Websites of the Deep: A Showcase of Underwater Web Design
Developing a website can sometimes be a dry process, but that doesn’t mean the finished site can’t make a splash. As the lead designer at a studio called “The Deep End”, it’s always interesting to see what others have done with the underwater web design theme, and it turns out there are quite a few sites out there. Pay close attention to the different styles that are utilized, as there are many different ways to bring the allure of the sea to the web.
Below is a showcase of beautiful websites that have used the underwater landscape and the creatures who reside there as either a backdrop, or to tell a compelling story. From cartoonish and quirky to stunningly photographic, these aquatic websites have a lot of range. So dive in to this showcase of underwater web design and find the inspiration you are looking for to turn your next web project into something truly deep.
Websites of the Deep
iZenius uses subtle animation, texture and a fun retro aesthetic to bring a stylized ocean to life.
Family of Fish uses beautiful fullscreen photography in multiple layers to create an amazing parallax effect as you scroll down to the ocean floor.
The site for the fictitious Atlantis World’s Fair has the look and feel of a children’s book from the 1960s. Mostly baby blue with several pops of color, it follows the journey from the water’s surface down to the lost city.
Fishy has a quirky and colorful interface that makes great use of pop art illustrations and HTML5 animations to showcase their work.
Goodbye Elliott is a Hawaiian boy band that uses the natural underwater beauty of their home state to gorgeous effect.
Liquid Torch gives the illusion of being underwater through simulated beams of light, as well as splashes of water on and behind the hero image.
Squid Chef‘s coming soon page plays with lighting effects and a colorful, simplistic illustration of their mascot.
Iceberg brings us a somewhat chilled version of the oceanscape. Using gradients and subtle glow effects, Iceberg shows us that there really is more under the surface.
Dedoce utilizes a beautifully textured watercolor-esque illustration as a backdrop, and the result is quite dramatic.
Iutopi is a fantastic example of using parallax to tell a story.
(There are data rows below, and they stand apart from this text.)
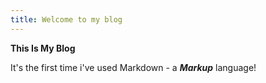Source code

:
```yaml
---
title: Welcome to my blog
---
```

**This Is My Blog**

It's the first time i've used Markdown - a ***Markup*** language!
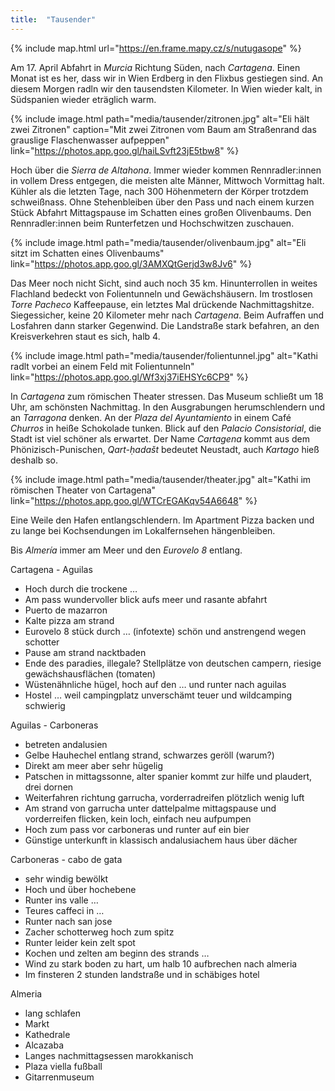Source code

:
 ```yaml
---
title:  "Tausender"
---
```


{% include map.html url="https://en.frame.mapy.cz/s/nutugasope" %}

Am 17. April Abfahrt in *Murcia* Richtung Süden, nach *Cartagena*.
Einen Monat ist es her, dass wir in Wien Erdberg in den Flixbus gestiegen sind.
An diesem Morgen radln wir den tausendsten Kilometer.
In Wien wieder kalt, in Südspanien wieder eträglich warm.

{% include image.html path="media/tausender/zitronen.jpg" alt="Eli hält zwei Zitronen" caption="Mit zwei Zitronen vom Baum am Straßenrand das grauslige Flaschenwasser aufpeppen" link="https://photos.app.goo.gl/haiLSvft23jE5tbw8" %}

Hoch über die *Sierra de Altahona*.
Immer wieder kommen Rennradler:innen in vollem Dress entgegen, die meisten alte Männer, Mittwoch Vormittag halt.
Kühler als die letzten Tage, nach 300 Höhenmetern der Körper trotzdem schweißnass.
Ohne Stehenbleiben über den Pass und nach einem kurzen Stück Abfahrt Mittagspause im Schatten eines großen Olivenbaums.
Den Rennradler:innen beim Runterfetzen und Hochschwitzen zuschauen.

{% include image.html path="media/tausender/olivenbaum.jpg" alt="Eli sitzt im Schatten eines Olivenbaums" link="https://photos.app.goo.gl/3AMXQtGerjd3w8Jv6" %}

Das Meer noch nicht Sicht, sind auch noch 35 km.
Hinunterrollen in weites Flachland bedeckt von Folientunneln und Gewächshäusern.
Im trostlosen *Torre Pacheco* Kaffeepause, ein letztes Mal drückende Nachmittagshitze.
Siegessicher, keine 20 Kilometer mehr nach *Cartagena*.
Beim Aufraffen und Losfahren dann starker Gegenwind.
Die Landstraße stark befahren, an den Kreisverkehren staut es sich, halb 4.

{% include image.html path="media/tausender/folientunnel.jpg" alt="Kathi radlt vorbei an einem Feld mit Folientunneln" link="https://photos.app.goo.gl/Wf3xj37iEHSYc6CP9" %}

In *Cartagena* zum römischen Theater stressen.
Das Museum schließt um 18 Uhr, am schönsten Nachmittag.
In den Ausgrabungen herumschlendern und an *Tarragona* denken.
An der *Plaza del Ayuntamiento* in einem Café *Churros* in heiße Schokolade tunken.
Blick auf den *Palacio Consistorial*, die Stadt ist viel schöner als erwartet.
Der Name *Cartagena* kommt aus dem Phönizisch-Punischen, *Qart-ḥadašt* bedeutet Neustadt, auch *Kartago* hieß deshalb so.

{% include image.html path="media/tausender/theater.jpg" alt="Kathi im römischen Theater von Cartagena" link="https://photos.app.goo.gl/WTCrEGAKqv54A6648" %}

Eine Weile den Hafen entlangschlendern.
Im Apartment Pizza backen und zu lange bei Kochsendungen im Lokalfernsehen hängenbleiben.

Bis *Almería* immer am Meer und den *Eurovelo 8* entlang.

Cartagena - Aguilas
* Hoch durch die trockene …
* Am pass wundervoller blick aufs meer und rasante abfahrt
* Puerto de mazarron
* Kalte pizza am strand
* Eurovelo 8 stück durch … (infotexte) schön und anstrengend wegen schotter
* Pause am strand nacktbaden
* Ende des paradies, illegale? Stellplätze von deutschen campern, riesige gewächshausflächen (tomaten)
* Wüstenähnliche hügel, hoch auf den … und runter nach aguilas
* Hostel … weil campingplatz unverschämt teuer und wildcamping schwierig

Aguilas - Carboneras
* betreten andalusien
* Gelbe Hauhechel entlang strand, schwarzes geröll (warum?)
* Direkt am meer aber sehr hügelig
* Patschen in mittagssonne, alter spanier kommt zur hilfe und plaudert, drei dornen
* Weiterfahren richtung garrucha, vorderradreifen plötzlich wenig luft
* Am strand von garrucha unter dattelpalme mittagspause und vorderreifen flicken, kein loch, einfach neu aufpumpen
* Hoch zum pass vor carboneras und runter auf ein bier
* Günstige unterkunft in klassisch andalusiachem haus über dächer

Carboneras - cabo de gata
* sehr windig bewölkt
* Hoch und über hochebene
* Runter ins valle …
* Teures caffeci in …
* Runter nach san jose
* Zacher schotterweg hoch zum spitz
* Runter leider kein zelt spot
* Kochen und zelten am beginn des strands …
* Wind zu stark boden zu hart, um halb 10 aufbrechen nach almeria
* Im finsteren 2 stunden landstraße und in schäbiges hotel

Almeria
* lang schlafen
* Markt
* Kathedrale
* Alcazaba
* Langes nachmittagsessen marokkanisch
* Plaza viella fußball
* Gitarrenmuseum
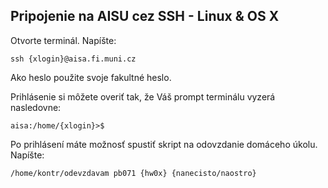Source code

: ## Pripojenie na AISU cez SSH - Linux & OS X

Otvorte  terminál. Napíšte:

```terminal
ssh {xlogin}@aisa.fi.muni.cz
```

Ako heslo použite svoje fakultné heslo. 

Prihlásenie si môžete overiť tak, že Váš prompt terminálu vyzerá nasledovne:

```terminal
aisa:/home/{xlogin}>$
```

Po prihlásení máte možnosť spustiť skript na odovzdanie domáceho úkolu. Napíšte:

```terminal
/home/kontr/odevzdavam pb071 {hw0x} {nanecisto/naostro}
```



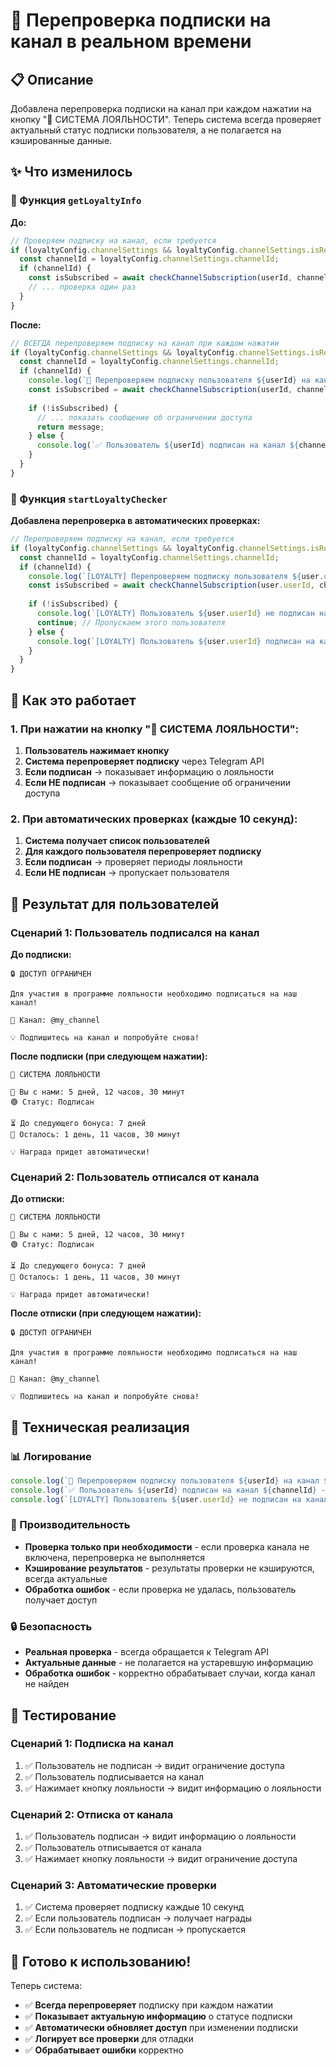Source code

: # 🔄 Перепроверка подписки на канал в реальном времени

## 📋 Описание

Добавлена перепроверка подписки на канал при каждом нажатии на кнопку "🎁 СИСТЕМА ЛОЯЛЬНОСТИ". Теперь система всегда проверяет актуальный статус подписки пользователя, а не полагается на кэшированные данные.

## ✨ Что изменилось

### 🔄 Функция `getLoyaltyInfo`

**До:**
```javascript
// Проверяем подписку на канал, если требуется
if (loyaltyConfig.channelSettings && loyaltyConfig.channelSettings.isRequired) {
  const channelId = loyaltyConfig.channelSettings.channelId;
  if (channelId) {
    const isSubscribed = await checkChannelSubscription(userId, channelId);
    // ... проверка один раз
  }
}
```

**После:**
```javascript
// ВСЕГДА перепроверяем подписку на канал при каждом нажатии
if (loyaltyConfig.channelSettings && loyaltyConfig.channelSettings.isRequired) {
  const channelId = loyaltyConfig.channelSettings.channelId;
  if (channelId) {
    console.log(`🔄 Перепроверяем подписку пользователя ${userId} на канал ${channelId}`);
    const isSubscribed = await checkChannelSubscription(userId, channelId);
    
    if (!isSubscribed) {
      // ... показать сообщение об ограничении доступа
      return message;
    } else {
      console.log(`✅ Пользователь ${userId} подписан на канал ${channelId} - доступ разрешен`);
    }
  }
}
```

### 🔄 Функция `startLoyaltyChecker`

**Добавлена перепроверка в автоматических проверках:**

```javascript
// Перепроверяем подписку на канал, если требуется
if (loyaltyConfig.channelSettings && loyaltyConfig.channelSettings.isRequired) {
  const channelId = loyaltyConfig.channelSettings.channelId;
  if (channelId) {
    console.log(`[LOYALTY] Перепроверяем подписку пользователя ${user.userId} на канал ${channelId}`);
    const isSubscribed = await checkChannelSubscription(user.userId, channelId);
    
    if (!isSubscribed) {
      console.log(`[LOYALTY] Пользователь ${user.userId} не подписан на канал ${channelId}, пропускаем`);
      continue; // Пропускаем этого пользователя
    } else {
      console.log(`[LOYALTY] Пользователь ${user.userId} подписан на канал ${channelId}, продолжаем`);
    }
  }
}
```

## 🎯 Как это работает

### 1. **При нажатии на кнопку "🎁 СИСТЕМА ЛОЯЛЬНОСТИ":**

1. **Пользователь нажимает кнопку**
2. **Система перепроверяет подписку** через Telegram API
3. **Если подписан** → показывает информацию о лояльности
4. **Если НЕ подписан** → показывает сообщение об ограничении доступа

### 2. **При автоматических проверках (каждые 10 секунд):**

1. **Система получает список пользователей**
2. **Для каждого пользователя перепроверяет подписку**
3. **Если подписан** → проверяет периоды лояльности
4. **Если НЕ подписан** → пропускает пользователя

## 📱 Результат для пользователей

### **Сценарий 1: Пользователь подписался на канал**

**До подписки:**
```
🔒 ДОСТУП ОГРАНИЧЕН

Для участия в программе лояльности необходимо подписаться на наш канал!

📢 Канал: @my_channel

💡 Подпишитесь на канал и попробуйте снова!
```

**После подписки (при следующем нажатии):**
```
🎁 СИСТЕМА ЛОЯЛЬНОСТИ

📅 Вы с нами: 5 дней, 12 часов, 30 минут
🟢 Статус: Подписан

⏳ До следующего бонуса: 7 дней
📅 Осталось: 1 день, 11 часов, 30 минут

💡 Награда придет автоматически!
```

### **Сценарий 2: Пользователь отписался от канала**

**До отписки:**
```
🎁 СИСТЕМА ЛОЯЛЬНОСТИ

📅 Вы с нами: 5 дней, 12 часов, 30 минут
🟢 Статус: Подписан

⏳ До следующего бонуса: 7 дней
📅 Осталось: 1 день, 11 часов, 30 минут

💡 Награда придет автоматически!
```

**После отписки (при следующем нажатии):**
```
🔒 ДОСТУП ОГРАНИЧЕН

Для участия в программе лояльности необходимо подписаться на наш канал!

📢 Канал: @my_channel

💡 Подпишитесь на канал и попробуйте снова!
```

## 🔧 Техническая реализация

### 📊 Логирование

```javascript
console.log(`🔄 Перепроверяем подписку пользователя ${userId} на канал ${channelId}`);
console.log(`✅ Пользователь ${userId} подписан на канал ${channelId} - доступ разрешен`);
console.log(`[LOYALTY] Пользователь ${user.userId} не подписан на канал ${channelId}, пропускаем`);
```

### 🚀 Производительность

- **Проверка только при необходимости** - если проверка канала не включена, перепроверка не выполняется
- **Кэширование результатов** - результаты проверки не кэшируются, всегда актуальные
- **Обработка ошибок** - если проверка не удалась, пользователь получает доступ

### 🔒 Безопасность

- **Реальная проверка** - всегда обращается к Telegram API
- **Актуальные данные** - не полагается на устаревшую информацию
- **Обработка ошибок** - корректно обрабатывает случаи, когда канал не найден

## 🧪 Тестирование

### Сценарий 1: Подписка на канал
1. ✅ Пользователь не подписан → видит ограничение доступа
2. ✅ Пользователь подписывается на канал
3. ✅ Нажимает кнопку лояльности → видит информацию о лояльности

### Сценарий 2: Отписка от канала
1. ✅ Пользователь подписан → видит информацию о лояльности
2. ✅ Пользователь отписывается от канала
3. ✅ Нажимает кнопку лояльности → видит ограничение доступа

### Сценарий 3: Автоматические проверки
1. ✅ Система проверяет подписку каждые 10 секунд
2. ✅ Если пользователь подписан → получает награды
3. ✅ Если пользователь не подписан → пропускается

## 🚀 Готово к использованию!

Теперь система:
- ✅ **Всегда перепроверяет** подписку при каждом нажатии
- ✅ **Показывает актуальную информацию** о статусе подписки
- ✅ **Автоматически обновляет доступ** при изменении подписки
- ✅ **Логирует все проверки** для отладки
- ✅ **Обрабатывает ошибки** корректно
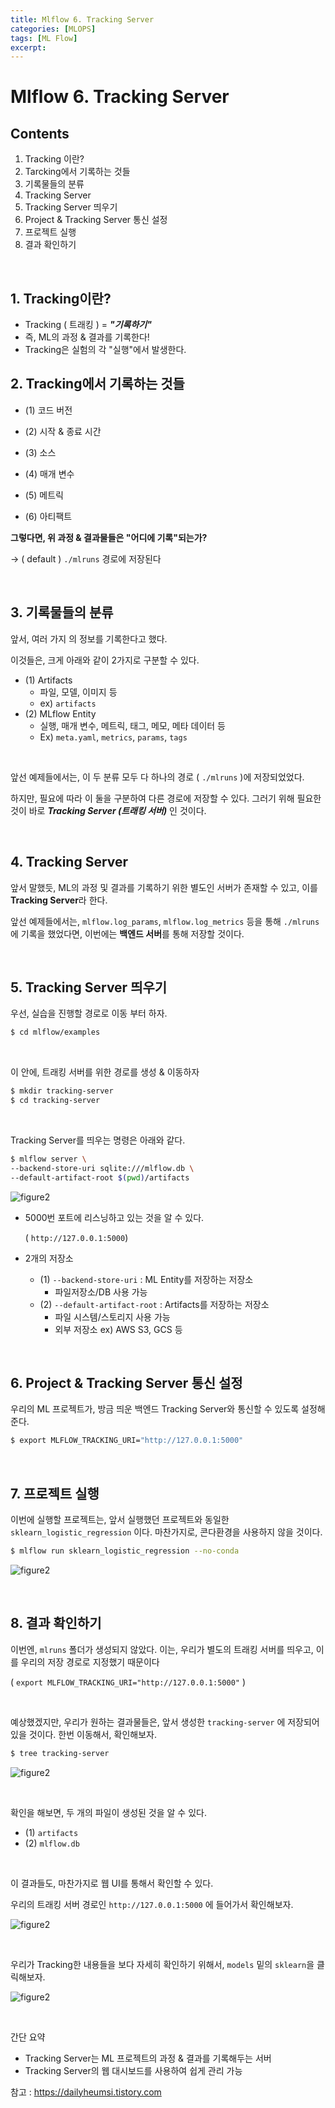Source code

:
 ```yaml
---
title: Mlflow 6. Tracking Server
categories: [MLOPS]
tags: [ML Flow]
excerpt: 
---
```


<script src="https://cdn.mathjax.org/mathjax/latest/MathJax.js?config=TeX-AMS-MML_HTMLorMML" type="text/javascript"></script>

# Mlflow 6. Tracking Server

## Contents

1. Tracking 이란?
2. Tarcking에서 기록하는 것들
3. 기록물들의 분류
4. Tracking Server
5. Tracking Server 띄우기
6. Project & Tracking Server 통신 설정
7. 프로젝트 실행
8. 결과 확인하기

<br>

## 1. Tracking이란?

- Tracking ( 트래킹 ) = ***"기록하기"***
- 즉, ML의 과정 & 결과를 기록한다!
- Tracking은 실험의 각 "실행"에서 발생한다.



## 2. Tracking에서 기록하는 것들

- (1) 코드 버전
- (2) 시작 & 종료 시간
- (3) 소스
- (4) 매개 변수
- (5) 메트릭

- (6) 아티팩트



**그렇다면, 위 과정 & 결과물들은 "어디에 기록"되는가?**

$\rightarrow$ ( default ) `./mlruns` 경로에 저장된다

<br>

## 3. 기록물들의 분류

앞서, 여러 가지 의 정보를 기록한다고 했다.

이것들은, 크게 아래와 같이 2가지로 구분할 수 있다.

- (1) Artifacts
  - 파일, 모델, 이미지 등
  - ex) `artifacts`
- (2) MLflow Entity
  - 실행, 매개 변수, 메트릭, 태그, 메모, 메타 데이터 등
  - Ex) `meta.yaml`, `metrics`, `params`, `tags`

<br>

앞선 예제들에서는, 이 두 분류 모두 다 하나의 경로 ( `./mlruns` )에 저장되었었다.

하지만, 필요에 따라 이 둘을 구분하여 다른 경로에 저장할 수 있다. 그러기 위해 필요한 것이 바로 ***Tracking Server (트래킹 서버)*** 인 것이다.

<br>

## 4. Tracking Server

앞서 말했듯, ML의 과정 및 결과를 기록하기 위한 별도인 서버가 존재할 수 있고, 이를 **Tracking Server**라 한다.

앞선 예제들에서는, `mlflow.log_params`, `mlflow.log_metrics` 등을 통해 `./mlruns`에 기록을 했었다면, 이번에는 **백엔드 서버**를 통해 저장할 것이다.

<br>

## 5. Tracking Server 띄우기

우선, 실습을 진행할 경로로 이동 부터 하자.

```bash
$ cd mlflow/examples
```

<br>

이 안에, 트래킹 서버를 위한 경로를 생성 & 이동하자

```bash
$ mkdir tracking-server
$ cd tracking-server 
```

<br>

Tracking Server를 띄우는 명령은 아래와 같다.

```bash
$ mlflow server \
--backend-store-uri sqlite:///mlflow.db \
--default-artifact-root $(pwd)/artifacts
```

![figure2](/assets/img/mlops/img156.png)

- 5000번 포트에 리스닝하고 있는 것을 알 수 있다.

  ( `http://127.0.0.1:5000`)

- 2개의 저장소

  - (1) `--backend-store-uri` : ML Entity를 저장하는 저장소
    - 파일저장소/DB 사용 가능
  - (2) `--default-artifact-root` : Artifacts를 저장하는 저장소
    - 파일 시스템/스토리지 사용 가능 
    - 외부 저장소 ex) AWS S3, GCS 등

<br>

## 6. Project & Tracking Server 통신 설정

우리의 ML 프로젝트가, 방금 띄운 백엔드 Tracking Server와 통신할 수 있도록 설정해준다.

```bash
$ export MLFLOW_TRACKING_URI="http://127.0.0.1:5000"
```

<br>

## 7. 프로젝트 실행

이번에 실행할 프로젝트는, 앞서 실행했던 프로젝트와 동일한 `sklearn_logistic_regression` 이다. 마찬가지로, 콘다환경을 사용하지 않을 것이다.

```bash
$ mlflow run sklearn_logistic_regression --no-conda
```

![figure2](/assets/img/mlops/img157.png)

<br>

## 8. 결과 확인하기

이번엔, `mlruns` 폴더가 생성되지 않았다. 이는, 우리가 별도의 트래킹 서버를 띄우고, 이를 우리의 저장 경로로 지정했기 때문이다

( `export MLFLOW_TRACKING_URI="http://127.0.0.1:5000"` )

<br>

예상했겠지만, 우리가 원하는 결과물들은, 앞서 생성한 `tracking-server` 에 저장되어 있을 것이다. 한번 이동해서, 확인해보자.

```bash
$ tree tracking-server
```

![figure2](/assets/img/mlops/img158.png)

<br>

확인을 해보면, 두 개의 파일이 생성된 것을 알 수 있다.

- (1) `artifacts`
- (2) `mlflow.db`

<br>

이 결과들도, 마찬가지로 웹 UI를 통해서 확인할 수 있다.

우리의 트래킹 서버 경로인 `http://127.0.0.1:5000` 에 들어가서 확인해보자.

![figure2](/assets/img/mlops/img159.png)

<br>

우리가 Tracking한 내용들을 보다 자세히 확인하기 위해서, `models` 밑의 `sklearn`을 클릭해보자.

![figure2](/assets/img/mlops/img160.png)

<br>

간단 요약

- Tracking Server는 ML 프로젝트의 과정 & 결과를 기록해두는 서버
- Tracking Server의 웹 대시보드를 사용하여 쉽게 관리 가능



참고 : https://dailyheumsi.tistory.com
As you scroll down from the surface, you encounter many of the creatures which call the ocean home, and they only get stranger the deeper you go.
Ocean’s Discovery uses the requisite ocean blue in the hero photo, but sets it off with a pop of vivid yellow on the navigation bar and to highlight some of the copy.
Tomas Projeta‘s portfolio site has a very atypical and interesting navigation. Rather than starting at the top, it starts in the center of the vertical space, allowing visitors to scroll up to the sky, or down into the sea. The wonderfully detailed illustrations make both directions worth the trip.
We Think suggests a deep sea dive through the clever use of their heroes’ image: Two guys in their pajamas and old-school diver helmets. Their header also includes a repeating wave pattern to add to the effect.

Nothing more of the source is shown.